If you yearn for an alternative to the tired narrative structure of Hollywood films but want it without all the puzzling avant-garde vibes of a Terence Malick movie, perhaps “Howl” is a good pick for you. It’s experimental but stays largely within comfortable confines, shifting between various storylines tied together by Allen Ginsberg’s poem in a fairly standard non-linear format. The movie is overall not as provocative or engaging as it should be, but it does make give some interesting background on the discontent of the Beat Generation while also giving a portrait of a very interesting thinker.

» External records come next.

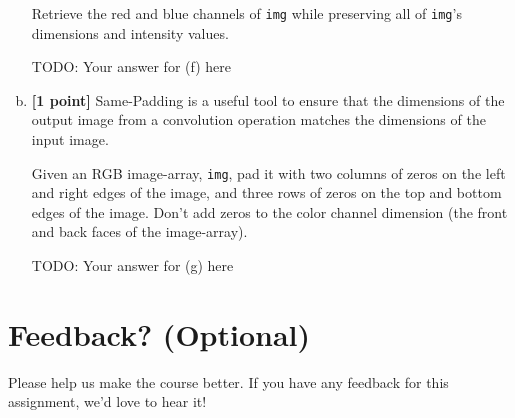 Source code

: \begin{enumerate}[(a)]
    \begin{tcolorbox}[colback=orange!5!white,colframe=orange!75!black]
    Retrieve the red and blue channels of \texttt{img} while preserving all of \texttt{img}'s dimensions and intensity values.
    \end{tcolorbox}
    
    \begin{tcolorbox}[colback=white!5!white,colframe=green!75!black]
    \begin{mdframed}
        TODO: Your answer for (f) here
    \end{mdframed}
\end{tcolorbox}
    
    \item \textbf{[1 point]} Same-Padding is a useful tool to ensure that the dimensions of the output image from a convolution operation matches the dimensions of the input image. 
    
    \begin{tcolorbox}[colback=orange!5!white,colframe=orange!75!black]
    Given an RGB image-array, \texttt{img}, pad it with two columns of zeros on the left and right edges of the image, and three rows of zeros on the top and bottom edges of the image. Don't add zeros to the color channel dimension (the front and back faces of the image-array).
    \end{tcolorbox}
    
    \begin{tcolorbox}[colback=white!5!white,colframe=green!75!black]
    \begin{mdframed}
        TODO: Your answer for (g) here
    \end{mdframed}
\end{tcolorbox}
    
\end{enumerate}





\pagebreak
\section*{Feedback? (Optional)}
Please help us make the course better. If you have any feedback for this assignment, we'd love to hear it!


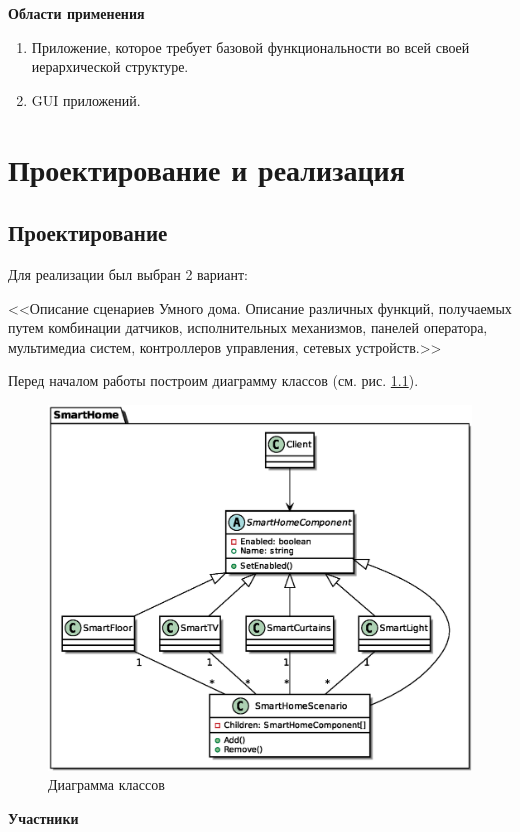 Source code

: \documentclass[PI,LAB]{HSEUniversity}
\begin{document}
\textbf{Области применения}

\begin{enumerate}
  \item Приложение, которое требует базовой функциональности во всей своей иерархической структуре.
  \item GUI приложений. 
\end{enumerate}

\chapter{Проектирование и реализация}
\section{Проектирование}
Для реализации был выбран 2 вариант:

<<Описание сценариев Умного дома. Описание различных функций, получаемых путем комбинации датчиков, исполнительных механизмов, панелей оператора, мультимедиа систем, контроллеров управления, сетевых устройств.>>

Перед началом работы построим диаграмму классов (см. рис. \ref{fig:Task_CD}).
 \begin{figure}[p]
   \centering
   \includegraphics[scale=0.75]{Task_CD.eps}
   \caption{Диаграмма классов}
   \label{fig:Task_CD}
 \end{figure}

\textbf{Участники}
\end{document}
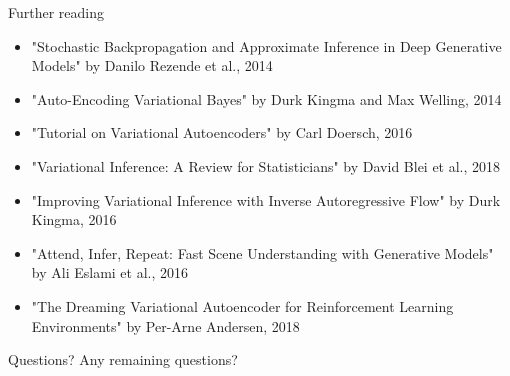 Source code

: \documentclass[10pt,aspectratio=169,handout]{beamer}
\begin{document}
\begin{frame}{Further reading}
    \begin{itemize}
        \item "Stochastic Backpropagation and Approximate Inference in Deep Generative Models" by Danilo Rezende et al., 2014
        \item "Auto-Encoding Variational Bayes" by Durk Kingma and Max Welling, 2014
        \item "Tutorial on Variational Autoencoders" by Carl Doersch, 2016
        \item "Variational Inference: A Review for Statisticians" by David Blei et al., 2018
        \item "Improving Variational Inference with Inverse Autoregressive Flow" by Durk Kingma, 2016
        \item "Attend, Infer, Repeat: Fast Scene Understanding with Generative Models" by Ali Eslami et al., 2016
        \item "The Dreaming Variational Autoencoder for Reinforcement Learning Environments" by Per-Arne Andersen, 2018
    \end{itemize}
\end{frame}

\begin{frame}{Questions?}
    \center
    Any remaining questions?
\end{frame}

\appendix
\end{document}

Ginsberg is full of a cryptic intelligence and a paradoxically reserved openness thanks to a brilliant portrayal by the new millenium’s Renaissance man James Franco. Behind the cigarette smoke and tucked away behind the Ray-Ban lenses is a fully understood man, even if Franco doesn’t want to grant us full access to his mind. Call it the anti-“127 Hours” because rather than letting it all out in a furious display of emotion, he gets to do a slow reveal characterized by a careful restraint.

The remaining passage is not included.